I don't really want to get into that stuff, because I'm still exploring
issues of civil society right now, but I will make the argument that
whatever you consider extremist (noting that I consider mainstream
political opinions extremist, and noting that as Kant -- problematic as he
is --  argued, a thousand years of any given state of affairs do not
necessarily make that given state right . . . and thus that somer political
opinion being popular fails to make it "right" or "good" or "fair" or
"non-extreme" or whatever)  . . . aside from all that, I do think there are
some positions which are more dangerous than others --  such as advocating
violence, or oppressive elites such as in fascism, or what have you.
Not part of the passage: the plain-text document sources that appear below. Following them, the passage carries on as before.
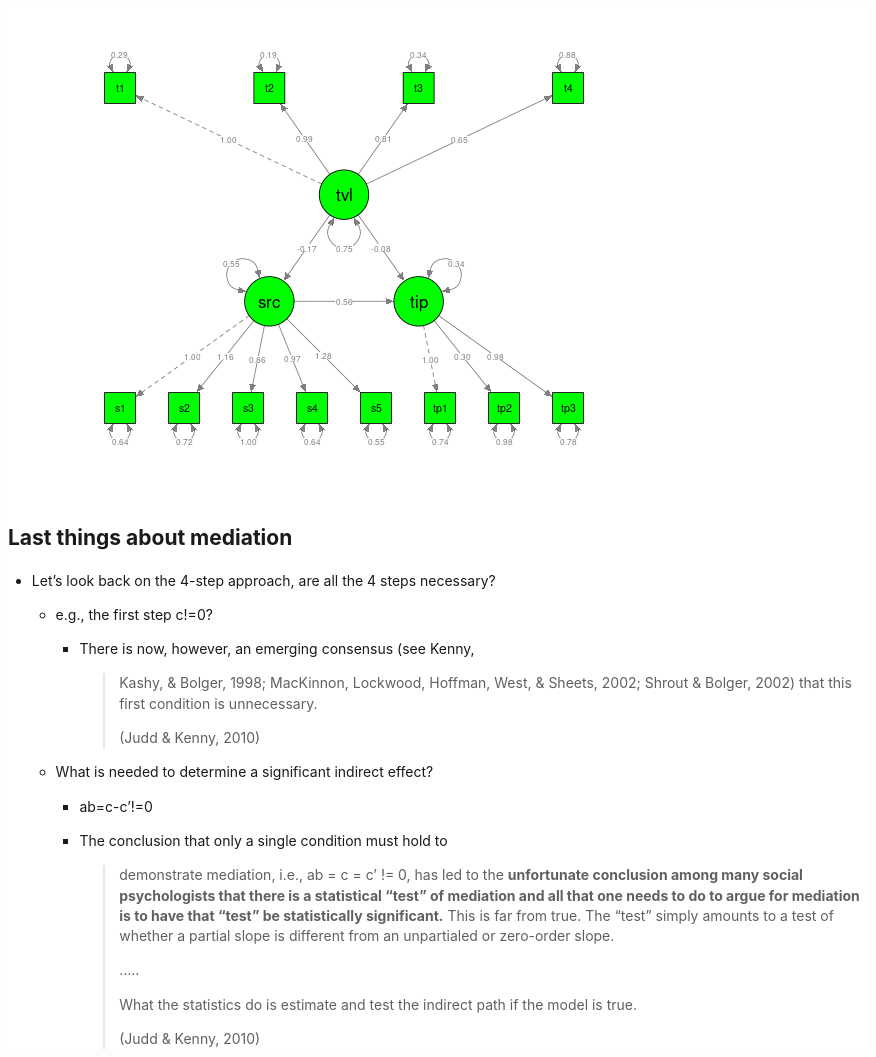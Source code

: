 ![](Moderation-moderated_mediation_new_files/figure-markdown_strict/unnamed-chunk-17-1.png)

## Last things about mediation

-   Let’s look back on the 4-step approach, are all the 4 steps
    necessary?

    -   e.g., the first step c!=0?

        -   There is now, however, an emerging consensus (see Kenny,
            > Kashy, & Bolger, 1998; MacKinnon, Lockwood, Hoffman, West,
            > & Sheets, 2002; Shrout & Bolger, 2002) that this first
            > condition is unnecessary.
            >
            > (Judd & Kenny, 2010)

    -   What is needed to determine a significant indirect effect?

        -   ab=c-c’!=0

        -   The conclusion that only a single condition must hold to
            > demonstrate mediation, i.e., ab = c = c’ != 0, has led to
            > the **unfortunate conclusion among many social
            > psychologists that there is a statistical “test” of
            > mediation and all that one needs to do to argue for
            > mediation is to have that “test” be statistically
            > significant.** This is far from true. The “test” simply
            > amounts to a test of whether a partial slope is different
            > from an unpartialed or zero-order slope.
            >
            > …..
            >
            > What the statistics do is estimate and test the indirect
            > path if the model is true.
            >
            > (Judd & Kenny, 2010)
However, I think that this sort of political tendency proceeds directly
FROM the kind of disenfranchisement that I think lies at the core of the
politics that you support. Yes, I would agree that poverty, unemployment,
and other problems also lead to extremist politics like what was seen in
Germany before WWII (and more recently Eastern Europe and the ex-USSR), but
I think that political disenfranchisement --  the lack of a real venue for
political life and participation in the democracy -- leads in two
directions: 1. to apathy, which destabilizes democracy and replaces
citizenship with consumerism and bitterness, and 2. to "extremism", where
people backlash against their own disenfranchisement and the system's
complete inattentiveness to issues they think need to be addressed.

This is not to say that a simplistic version of civil society, with such
poorly educated, uncritical, partisan, and consumerist-identified masses,
would do any better -- maybe it would be worse, who knows --  but I do
think that disenfranchisement as an aim is counter to any form of real,
valid, and worthwhile democracy.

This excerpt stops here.